# Given records:
---*---
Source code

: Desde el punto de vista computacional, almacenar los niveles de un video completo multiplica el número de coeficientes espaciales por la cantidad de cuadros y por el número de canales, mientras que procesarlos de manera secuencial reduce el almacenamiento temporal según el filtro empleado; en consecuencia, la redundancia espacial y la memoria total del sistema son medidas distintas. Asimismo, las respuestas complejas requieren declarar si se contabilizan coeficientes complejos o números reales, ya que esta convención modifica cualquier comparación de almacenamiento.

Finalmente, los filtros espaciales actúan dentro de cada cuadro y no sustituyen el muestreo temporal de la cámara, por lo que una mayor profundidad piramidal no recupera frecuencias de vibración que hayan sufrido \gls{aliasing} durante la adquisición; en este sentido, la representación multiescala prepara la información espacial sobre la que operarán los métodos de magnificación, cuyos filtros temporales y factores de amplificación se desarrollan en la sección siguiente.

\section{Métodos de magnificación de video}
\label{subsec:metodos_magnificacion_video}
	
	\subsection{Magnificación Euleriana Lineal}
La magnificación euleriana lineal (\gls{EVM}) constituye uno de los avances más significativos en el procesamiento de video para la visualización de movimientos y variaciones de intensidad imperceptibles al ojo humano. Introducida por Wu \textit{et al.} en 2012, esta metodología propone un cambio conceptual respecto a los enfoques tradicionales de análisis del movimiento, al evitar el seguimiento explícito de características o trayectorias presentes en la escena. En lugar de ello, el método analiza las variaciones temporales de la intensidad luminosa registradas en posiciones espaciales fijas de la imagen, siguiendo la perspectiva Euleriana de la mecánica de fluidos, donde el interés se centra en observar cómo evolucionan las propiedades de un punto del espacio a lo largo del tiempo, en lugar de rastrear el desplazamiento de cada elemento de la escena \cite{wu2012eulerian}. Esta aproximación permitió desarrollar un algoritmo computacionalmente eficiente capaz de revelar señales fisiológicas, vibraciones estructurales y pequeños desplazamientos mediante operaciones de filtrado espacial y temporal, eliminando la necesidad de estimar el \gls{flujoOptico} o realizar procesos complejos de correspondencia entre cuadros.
---*---
# What you will do:
Print the records again, exactly as they stand above.

# Problem solution:
Source code

: Desde el punto de vista computacional, almacenar los niveles de un video completo multiplica el número de coeficientes espaciales por la cantidad de cuadros y por el número de canales, mientras que procesarlos de manera secuencial reduce el almacenamiento temporal según el filtro empleado; en consecuencia, la redundancia espacial y la memoria total del sistema son medidas distintas. Asimismo, las respuestas complejas requieren declarar si se contabilizan coeficientes complejos o números reales, ya que esta convención modifica cualquier comparación de almacenamiento.

Finalmente, los filtros espaciales actúan dentro de cada cuadro y no sustituyen el muestreo temporal de la cámara, por lo que una mayor profundidad piramidal no recupera frecuencias de vibración que hayan sufrido \gls{aliasing} durante la adquisición; en este sentido, la representación multiescala prepara la información espacial sobre la que operarán los métodos de magnificación, cuyos filtros temporales y factores de amplificación se desarrollan en la sección siguiente.

\section{Métodos de magnificación de video}
\label{subsec:metodos_magnificacion_video}
	
	\subsection{Magnificación Euleriana Lineal}
La magnificación euleriana lineal (\gls{EVM}) constituye uno de los avances más significativos en el procesamiento de video para la visualización de movimientos y variaciones de intensidad imperceptibles al ojo humano. Introducida por Wu \textit{et al.} en 2012, esta metodología propone un cambio conceptual respecto a los enfoques tradicionales de análisis del movimiento, al evitar el seguimiento explícito de características o trayectorias presentes en la escena. En lugar de ello, el método analiza las variaciones temporales de la intensidad luminosa registradas en posiciones espaciales fijas de la imagen, siguiendo la perspectiva Euleriana de la mecánica de fluidos, donde el interés se centra en observar cómo evolucionan las propiedades de un punto del espacio a lo largo del tiempo, en lugar de rastrear el desplazamiento de cada elemento de la escena \cite{wu2012eulerian}. Esta aproximación permitió desarrollar un algoritmo computacionalmente eficiente capaz de revelar señales fisiológicas, vibraciones estructurales y pequeños desplazamientos mediante operaciones de filtrado espacial y temporal, eliminando la necesidad de estimar el \gls{flujoOptico} o realizar procesos complejos de correspondencia entre cuadros.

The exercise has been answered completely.